=== Begin Enclosure ===

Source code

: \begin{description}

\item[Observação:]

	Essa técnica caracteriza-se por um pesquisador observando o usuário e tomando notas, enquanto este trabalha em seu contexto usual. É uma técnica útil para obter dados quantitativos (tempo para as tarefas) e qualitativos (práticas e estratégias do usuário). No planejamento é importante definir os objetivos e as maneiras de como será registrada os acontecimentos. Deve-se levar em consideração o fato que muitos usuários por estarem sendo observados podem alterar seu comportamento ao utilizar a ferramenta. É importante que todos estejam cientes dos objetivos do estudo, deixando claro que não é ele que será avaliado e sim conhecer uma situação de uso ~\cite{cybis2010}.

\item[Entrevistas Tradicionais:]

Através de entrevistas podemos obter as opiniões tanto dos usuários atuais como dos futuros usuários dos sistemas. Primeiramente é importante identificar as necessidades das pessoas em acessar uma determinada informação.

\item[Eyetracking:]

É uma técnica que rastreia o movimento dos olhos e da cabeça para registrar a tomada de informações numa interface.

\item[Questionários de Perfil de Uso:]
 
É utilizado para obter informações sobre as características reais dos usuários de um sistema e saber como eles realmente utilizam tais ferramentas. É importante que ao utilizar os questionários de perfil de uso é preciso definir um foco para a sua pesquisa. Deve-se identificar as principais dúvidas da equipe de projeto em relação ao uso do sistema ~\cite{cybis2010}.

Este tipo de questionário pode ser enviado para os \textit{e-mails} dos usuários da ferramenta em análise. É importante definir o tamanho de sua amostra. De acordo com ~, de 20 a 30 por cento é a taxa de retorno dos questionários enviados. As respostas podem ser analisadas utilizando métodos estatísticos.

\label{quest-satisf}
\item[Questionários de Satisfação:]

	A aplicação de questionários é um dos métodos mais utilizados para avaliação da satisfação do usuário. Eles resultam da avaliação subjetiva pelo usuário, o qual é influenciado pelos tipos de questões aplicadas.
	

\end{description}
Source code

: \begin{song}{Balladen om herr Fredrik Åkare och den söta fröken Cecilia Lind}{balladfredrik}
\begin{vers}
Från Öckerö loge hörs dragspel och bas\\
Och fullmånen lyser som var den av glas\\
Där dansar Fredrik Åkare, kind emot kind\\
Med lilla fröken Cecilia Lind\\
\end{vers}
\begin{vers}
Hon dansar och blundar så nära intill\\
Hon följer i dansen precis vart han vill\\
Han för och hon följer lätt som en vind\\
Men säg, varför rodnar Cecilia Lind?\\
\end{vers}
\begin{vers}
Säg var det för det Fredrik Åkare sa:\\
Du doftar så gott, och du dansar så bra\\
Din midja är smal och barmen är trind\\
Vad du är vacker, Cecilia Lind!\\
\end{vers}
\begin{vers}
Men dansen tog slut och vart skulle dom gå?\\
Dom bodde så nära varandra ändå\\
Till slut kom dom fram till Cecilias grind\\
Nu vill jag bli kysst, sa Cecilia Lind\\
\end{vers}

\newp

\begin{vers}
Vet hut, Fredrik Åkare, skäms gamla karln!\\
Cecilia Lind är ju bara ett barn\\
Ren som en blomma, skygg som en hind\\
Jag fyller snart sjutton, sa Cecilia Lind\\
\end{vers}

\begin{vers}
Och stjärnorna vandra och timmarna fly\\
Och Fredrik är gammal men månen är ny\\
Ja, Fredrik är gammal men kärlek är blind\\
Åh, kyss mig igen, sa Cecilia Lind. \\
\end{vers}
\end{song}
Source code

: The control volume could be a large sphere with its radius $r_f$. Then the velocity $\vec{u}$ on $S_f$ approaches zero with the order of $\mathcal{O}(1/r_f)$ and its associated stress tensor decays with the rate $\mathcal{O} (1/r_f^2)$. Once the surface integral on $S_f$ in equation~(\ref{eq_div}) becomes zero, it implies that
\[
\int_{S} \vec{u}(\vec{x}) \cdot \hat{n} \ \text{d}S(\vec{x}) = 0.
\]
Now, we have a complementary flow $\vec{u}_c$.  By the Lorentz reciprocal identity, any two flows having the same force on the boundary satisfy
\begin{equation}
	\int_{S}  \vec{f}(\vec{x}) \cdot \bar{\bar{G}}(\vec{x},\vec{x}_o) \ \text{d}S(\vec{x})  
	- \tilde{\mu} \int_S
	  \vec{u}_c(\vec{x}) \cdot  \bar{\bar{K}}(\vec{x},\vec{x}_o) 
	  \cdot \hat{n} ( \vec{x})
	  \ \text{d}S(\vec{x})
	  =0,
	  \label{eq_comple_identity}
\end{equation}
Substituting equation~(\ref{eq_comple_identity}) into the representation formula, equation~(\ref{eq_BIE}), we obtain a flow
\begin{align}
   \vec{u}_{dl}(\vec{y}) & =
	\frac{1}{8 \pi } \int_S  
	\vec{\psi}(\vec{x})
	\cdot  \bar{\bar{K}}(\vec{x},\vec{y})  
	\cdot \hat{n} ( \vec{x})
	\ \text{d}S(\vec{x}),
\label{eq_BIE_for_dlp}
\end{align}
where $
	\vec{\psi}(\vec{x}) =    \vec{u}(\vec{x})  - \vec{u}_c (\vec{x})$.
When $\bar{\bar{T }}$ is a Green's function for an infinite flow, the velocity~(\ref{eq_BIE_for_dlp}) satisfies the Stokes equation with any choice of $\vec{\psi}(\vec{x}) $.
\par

=== End Enclosure ===

## EXERCISE DIRECTIONS
Nothing before the line holding "is a Green's" belongs in the answer. Repeat that line and the rest of the listing exactly.

## EXPECTED OUTPUT
When $\bar{\bar{T }}$ is a Green's function for an infinite flow, the velocity~(\ref{eq_BIE_for_dlp}) satisfies the Stokes equation with any choice of $\vec{\psi}(\vec{x}) $.
\par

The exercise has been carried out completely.